I John 4: 18 “There is no fear in love; but perfect love casteth out fear: because fear hath torment. He that feareth is not made perfect in love.”
This may be my favorite verse of all the fear nots! What a reminder to this Chicken little heart of mine. Love eliminates fear! Fear is from hell. If I fear, I have not quite got all the LORD has for me down in the core of my being. This year I learned this quote by the Asaro tribe: “Knowledge is only a rumor until it lives in the bones.”
This Scripture is the LORD of LOVE saying to us, “I Love YOU and all this you have read and studied is of no value unless you give me your fear and trust me to carry you through whatever lies before you!
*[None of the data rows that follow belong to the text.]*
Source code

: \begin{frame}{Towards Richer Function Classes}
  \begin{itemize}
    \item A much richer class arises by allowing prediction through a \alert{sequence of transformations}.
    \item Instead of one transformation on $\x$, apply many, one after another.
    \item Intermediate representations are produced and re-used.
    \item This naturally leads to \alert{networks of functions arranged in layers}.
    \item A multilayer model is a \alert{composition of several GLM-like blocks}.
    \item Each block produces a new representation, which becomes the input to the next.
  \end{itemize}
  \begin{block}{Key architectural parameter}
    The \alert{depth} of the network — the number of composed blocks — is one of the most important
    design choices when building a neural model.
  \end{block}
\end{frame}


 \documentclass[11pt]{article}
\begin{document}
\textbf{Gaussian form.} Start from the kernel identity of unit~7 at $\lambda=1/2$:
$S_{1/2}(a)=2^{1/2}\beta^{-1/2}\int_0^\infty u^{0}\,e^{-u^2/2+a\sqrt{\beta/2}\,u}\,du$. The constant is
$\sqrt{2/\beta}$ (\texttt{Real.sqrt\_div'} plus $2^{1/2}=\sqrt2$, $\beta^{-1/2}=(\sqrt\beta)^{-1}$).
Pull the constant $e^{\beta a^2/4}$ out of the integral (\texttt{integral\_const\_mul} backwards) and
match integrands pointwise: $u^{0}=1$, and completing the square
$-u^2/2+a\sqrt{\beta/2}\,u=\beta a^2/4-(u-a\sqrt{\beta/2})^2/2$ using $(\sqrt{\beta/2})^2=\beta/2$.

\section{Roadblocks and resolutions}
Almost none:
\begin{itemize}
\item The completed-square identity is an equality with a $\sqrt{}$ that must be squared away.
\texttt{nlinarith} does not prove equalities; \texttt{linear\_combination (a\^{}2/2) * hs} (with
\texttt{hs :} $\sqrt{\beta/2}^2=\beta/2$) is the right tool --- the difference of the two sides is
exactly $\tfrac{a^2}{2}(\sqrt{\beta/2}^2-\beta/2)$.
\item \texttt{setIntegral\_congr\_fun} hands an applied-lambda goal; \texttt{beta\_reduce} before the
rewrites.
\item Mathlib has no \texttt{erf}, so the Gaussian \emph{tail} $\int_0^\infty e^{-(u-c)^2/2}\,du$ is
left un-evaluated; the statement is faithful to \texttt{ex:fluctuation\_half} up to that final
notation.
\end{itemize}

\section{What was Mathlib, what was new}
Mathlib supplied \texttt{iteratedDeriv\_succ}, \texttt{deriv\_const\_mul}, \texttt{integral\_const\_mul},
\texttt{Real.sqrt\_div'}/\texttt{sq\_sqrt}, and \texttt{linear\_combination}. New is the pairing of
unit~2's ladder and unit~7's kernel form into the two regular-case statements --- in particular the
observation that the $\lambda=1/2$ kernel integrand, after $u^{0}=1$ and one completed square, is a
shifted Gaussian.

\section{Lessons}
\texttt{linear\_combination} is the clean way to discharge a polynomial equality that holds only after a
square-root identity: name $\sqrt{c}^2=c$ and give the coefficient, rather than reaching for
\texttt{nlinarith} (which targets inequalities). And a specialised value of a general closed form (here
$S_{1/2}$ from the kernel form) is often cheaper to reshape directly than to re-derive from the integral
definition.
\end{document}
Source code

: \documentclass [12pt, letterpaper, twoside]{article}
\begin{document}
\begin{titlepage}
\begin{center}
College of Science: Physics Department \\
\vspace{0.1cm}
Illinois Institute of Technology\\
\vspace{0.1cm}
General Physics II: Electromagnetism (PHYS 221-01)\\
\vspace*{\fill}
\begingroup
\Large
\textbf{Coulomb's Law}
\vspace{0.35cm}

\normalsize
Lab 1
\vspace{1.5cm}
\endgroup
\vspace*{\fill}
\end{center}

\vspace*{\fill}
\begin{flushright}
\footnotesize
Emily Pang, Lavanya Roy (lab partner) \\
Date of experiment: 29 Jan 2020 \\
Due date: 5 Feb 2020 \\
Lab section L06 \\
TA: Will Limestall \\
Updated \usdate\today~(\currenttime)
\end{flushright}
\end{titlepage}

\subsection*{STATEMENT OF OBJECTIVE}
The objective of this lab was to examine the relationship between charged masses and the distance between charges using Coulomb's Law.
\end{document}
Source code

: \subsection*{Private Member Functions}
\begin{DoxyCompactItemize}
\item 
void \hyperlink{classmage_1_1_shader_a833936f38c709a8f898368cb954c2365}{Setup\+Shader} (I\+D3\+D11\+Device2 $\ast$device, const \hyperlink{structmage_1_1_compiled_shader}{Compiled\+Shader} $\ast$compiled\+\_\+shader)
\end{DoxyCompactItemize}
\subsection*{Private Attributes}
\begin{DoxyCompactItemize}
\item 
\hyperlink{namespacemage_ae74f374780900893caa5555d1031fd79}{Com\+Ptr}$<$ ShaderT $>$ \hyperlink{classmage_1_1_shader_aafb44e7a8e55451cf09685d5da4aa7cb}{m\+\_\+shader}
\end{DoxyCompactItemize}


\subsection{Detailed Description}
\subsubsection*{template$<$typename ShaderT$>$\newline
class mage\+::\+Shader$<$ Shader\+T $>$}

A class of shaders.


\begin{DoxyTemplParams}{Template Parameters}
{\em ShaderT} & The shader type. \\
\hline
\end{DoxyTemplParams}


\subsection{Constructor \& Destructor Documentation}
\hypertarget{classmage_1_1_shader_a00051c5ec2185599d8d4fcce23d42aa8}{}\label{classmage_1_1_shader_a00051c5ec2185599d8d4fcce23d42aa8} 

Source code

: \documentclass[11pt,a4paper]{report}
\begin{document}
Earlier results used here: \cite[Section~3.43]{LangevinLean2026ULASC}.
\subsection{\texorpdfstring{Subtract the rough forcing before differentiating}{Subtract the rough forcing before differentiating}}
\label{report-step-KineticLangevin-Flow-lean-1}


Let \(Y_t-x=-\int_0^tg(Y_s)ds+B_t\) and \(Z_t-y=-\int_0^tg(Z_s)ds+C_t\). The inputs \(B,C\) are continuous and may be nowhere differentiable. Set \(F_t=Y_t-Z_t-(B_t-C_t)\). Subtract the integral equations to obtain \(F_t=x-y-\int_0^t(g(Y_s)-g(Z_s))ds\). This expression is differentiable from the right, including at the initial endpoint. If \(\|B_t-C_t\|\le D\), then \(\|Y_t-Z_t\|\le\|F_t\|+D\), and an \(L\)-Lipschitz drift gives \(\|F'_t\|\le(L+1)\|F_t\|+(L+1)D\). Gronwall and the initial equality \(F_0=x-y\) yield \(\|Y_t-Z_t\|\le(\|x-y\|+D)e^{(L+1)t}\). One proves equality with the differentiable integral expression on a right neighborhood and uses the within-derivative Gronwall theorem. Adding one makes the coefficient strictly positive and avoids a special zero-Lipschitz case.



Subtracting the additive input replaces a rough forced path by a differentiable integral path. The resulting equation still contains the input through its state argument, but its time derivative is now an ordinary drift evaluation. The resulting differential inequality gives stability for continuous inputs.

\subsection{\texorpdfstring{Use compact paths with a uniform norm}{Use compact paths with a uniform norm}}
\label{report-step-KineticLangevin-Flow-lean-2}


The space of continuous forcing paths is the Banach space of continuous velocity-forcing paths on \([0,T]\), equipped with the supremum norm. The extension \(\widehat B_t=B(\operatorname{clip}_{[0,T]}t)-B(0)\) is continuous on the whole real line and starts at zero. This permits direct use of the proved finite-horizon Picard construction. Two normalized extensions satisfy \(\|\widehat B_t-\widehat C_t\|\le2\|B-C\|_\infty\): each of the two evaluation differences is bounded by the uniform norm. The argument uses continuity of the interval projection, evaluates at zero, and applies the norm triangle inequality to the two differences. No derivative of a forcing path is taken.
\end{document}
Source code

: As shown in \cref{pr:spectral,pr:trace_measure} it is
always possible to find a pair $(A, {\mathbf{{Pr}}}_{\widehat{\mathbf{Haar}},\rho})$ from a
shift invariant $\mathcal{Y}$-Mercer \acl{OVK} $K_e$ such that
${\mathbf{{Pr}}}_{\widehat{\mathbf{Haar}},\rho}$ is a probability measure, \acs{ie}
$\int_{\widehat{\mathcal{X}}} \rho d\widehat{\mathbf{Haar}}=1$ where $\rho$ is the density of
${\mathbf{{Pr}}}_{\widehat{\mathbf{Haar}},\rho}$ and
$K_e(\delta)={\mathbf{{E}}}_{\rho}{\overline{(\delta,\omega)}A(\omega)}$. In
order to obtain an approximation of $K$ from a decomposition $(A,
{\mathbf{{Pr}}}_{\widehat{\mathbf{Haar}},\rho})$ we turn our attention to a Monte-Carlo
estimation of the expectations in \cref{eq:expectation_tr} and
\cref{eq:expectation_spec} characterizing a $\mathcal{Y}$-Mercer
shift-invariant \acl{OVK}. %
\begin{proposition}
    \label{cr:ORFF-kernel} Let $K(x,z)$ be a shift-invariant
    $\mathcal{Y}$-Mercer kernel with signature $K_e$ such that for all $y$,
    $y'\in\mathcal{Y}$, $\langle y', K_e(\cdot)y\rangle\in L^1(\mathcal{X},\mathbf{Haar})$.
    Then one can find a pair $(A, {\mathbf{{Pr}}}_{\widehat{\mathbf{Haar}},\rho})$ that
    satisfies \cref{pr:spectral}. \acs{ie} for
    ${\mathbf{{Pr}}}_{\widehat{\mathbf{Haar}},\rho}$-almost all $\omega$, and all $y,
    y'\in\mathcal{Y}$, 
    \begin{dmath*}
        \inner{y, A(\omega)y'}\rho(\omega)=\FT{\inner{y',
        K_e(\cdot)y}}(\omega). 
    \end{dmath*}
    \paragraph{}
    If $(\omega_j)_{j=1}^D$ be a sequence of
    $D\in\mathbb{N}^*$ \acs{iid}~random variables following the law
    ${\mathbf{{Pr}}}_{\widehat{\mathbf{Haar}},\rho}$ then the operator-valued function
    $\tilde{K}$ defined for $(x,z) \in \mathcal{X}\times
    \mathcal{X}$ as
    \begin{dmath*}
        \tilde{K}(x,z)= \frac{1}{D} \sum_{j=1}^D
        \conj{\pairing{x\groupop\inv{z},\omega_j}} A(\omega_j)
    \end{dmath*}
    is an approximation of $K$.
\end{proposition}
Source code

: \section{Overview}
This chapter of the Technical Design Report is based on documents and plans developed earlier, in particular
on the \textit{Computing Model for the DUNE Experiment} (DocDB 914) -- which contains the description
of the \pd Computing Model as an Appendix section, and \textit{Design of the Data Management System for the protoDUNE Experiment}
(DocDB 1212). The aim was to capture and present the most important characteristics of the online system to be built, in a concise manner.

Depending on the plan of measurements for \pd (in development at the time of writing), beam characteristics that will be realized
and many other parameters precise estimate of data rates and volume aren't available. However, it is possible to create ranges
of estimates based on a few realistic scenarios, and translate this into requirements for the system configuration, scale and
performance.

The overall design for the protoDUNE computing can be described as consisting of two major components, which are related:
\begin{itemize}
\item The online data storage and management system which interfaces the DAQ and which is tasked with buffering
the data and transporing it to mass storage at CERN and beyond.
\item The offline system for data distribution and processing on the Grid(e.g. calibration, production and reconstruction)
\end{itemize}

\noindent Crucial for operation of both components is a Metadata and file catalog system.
I will NEVER leave you or forsake you!” (Deuteronomy 31:6, Hebrews 13:5, John 14:18-28)
When I was barely twenty years old, a new bride, and a girl with an agenda (plan of how my life was going to go………) the officer and gentleman called to say he had a new job and it was in the state of Maryland!!!! To say I was not thrilled is an understatement. This was nowhere on my well thought out life map. I had never been out of the state of Alabama except to the panhandle of Florida and I was registered to begin classes at the University of Alabama. I had six short weeks to “like” the idea of this move to a major metropolitan area (smack in the middle of the Baltimore-Washington corridor) where I knew NOT A SOUL save my officer and gentleman. So, after I bid my mom and siblings a tearful goodbye, our drive to our new “home” state was a quiet one! Just tellin’ the truth. Not proud of it. I faced some big challenges: I found myself in less than desirable housing while we searched for a home. I had never driven in such traffic and was unsure I would ever be able to drive 90 mph (speed limit then was 85mph with six to eight lanes of traffic and exits on both sides of the road). Finding a new church family proved to be daunting. I needed to look for a job because now I had to establish residency before I could resume classes due to the out of state tuition expense, and the cherry on top of this blizzard of emotions was I discovered I was pregnant and had no doctor and no one to ask who to use! Enter what had all the potential to be a meltdown of global proportions.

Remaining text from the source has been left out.